#### EXERCISE BRIEF:
Reproduce every record below exactly, with the pictures left out.

#### Collected data:
%%

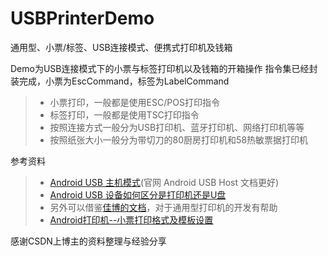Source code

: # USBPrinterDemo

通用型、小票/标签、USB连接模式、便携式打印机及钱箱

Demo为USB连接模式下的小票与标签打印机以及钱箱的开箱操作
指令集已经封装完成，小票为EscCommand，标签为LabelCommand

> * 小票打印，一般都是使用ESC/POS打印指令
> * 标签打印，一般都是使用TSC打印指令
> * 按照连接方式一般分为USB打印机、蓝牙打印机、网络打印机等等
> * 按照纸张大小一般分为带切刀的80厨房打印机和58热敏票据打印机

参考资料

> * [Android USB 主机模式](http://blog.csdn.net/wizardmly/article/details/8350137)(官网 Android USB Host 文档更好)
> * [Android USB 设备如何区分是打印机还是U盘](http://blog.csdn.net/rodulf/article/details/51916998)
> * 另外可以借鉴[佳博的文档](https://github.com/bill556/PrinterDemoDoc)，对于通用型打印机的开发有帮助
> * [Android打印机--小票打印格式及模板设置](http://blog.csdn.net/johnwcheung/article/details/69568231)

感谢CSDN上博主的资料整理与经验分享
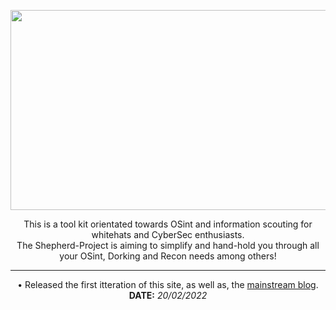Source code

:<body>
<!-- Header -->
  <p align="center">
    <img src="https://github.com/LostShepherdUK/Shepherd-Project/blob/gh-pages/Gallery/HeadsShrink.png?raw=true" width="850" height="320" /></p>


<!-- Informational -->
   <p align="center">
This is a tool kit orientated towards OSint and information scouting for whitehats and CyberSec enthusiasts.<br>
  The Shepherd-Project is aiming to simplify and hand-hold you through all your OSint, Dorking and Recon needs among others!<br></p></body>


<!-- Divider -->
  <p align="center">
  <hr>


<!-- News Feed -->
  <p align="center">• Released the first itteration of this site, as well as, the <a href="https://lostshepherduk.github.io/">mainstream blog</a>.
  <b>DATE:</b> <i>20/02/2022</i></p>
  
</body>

%%

#### SOLUTION TO THIS EXERCISE:
Source code

: # USBPrinterDemo

通用型、小票/标签、USB连接模式、便携式打印机及钱箱

Demo为USB连接模式下的小票与标签打印机以及钱箱的开箱操作
指令集已经封装完成，小票为EscCommand，标签为LabelCommand

> * 小票打印，一般都是使用ESC/POS打印指令
> * 标签打印，一般都是使用TSC打印指令
> * 按照连接方式一般分为USB打印机、蓝牙打印机、网络打印机等等
> * 按照纸张大小一般分为带切刀的80厨房打印机和58热敏票据打印机

参考资料

> * [Android USB 主机模式](http://blog.csdn.net/wizardmly/article/details/8350137)(官网 Android USB Host 文档更好)
> * [Android USB 设备如何区分是打印机还是U盘](http://blog.csdn.net/rodulf/article/details/51916998)
> * 另外可以借鉴[佳博的文档](https://github.com/bill556/PrinterDemoDoc)，对于通用型打印机的开发有帮助
> * [Android打印机--小票打印格式及模板设置](http://blog.csdn.net/johnwcheung/article/details/69568231)

感谢CSDN上博主的资料整理与经验分享
Source code

:<body>
<!-- Header -->
  <p align="center">
    <img src="https://github.com/LostShepherdUK/Shepherd-Project/blob/gh-pages/Gallery/HeadsShrink.png?raw=true" width="850" height="320" /></p>


<!-- Informational -->
   <p align="center">
This is a tool kit orientated towards OSint and information scouting for whitehats and CyberSec enthusiasts.<br>
  The Shepherd-Project is aiming to simplify and hand-hold you through all your OSint, Dorking and Recon needs among others!<br></p></body>


<!-- Divider -->
  <p align="center">
  <hr>


<!-- News Feed -->
  <p align="center">• Released the first itteration of this site, as well as, the <a href="https://lostshepherduk.github.io/">mainstream blog</a>.
  <b>DATE:</b> <i>20/02/2022</i></p>
  
</body>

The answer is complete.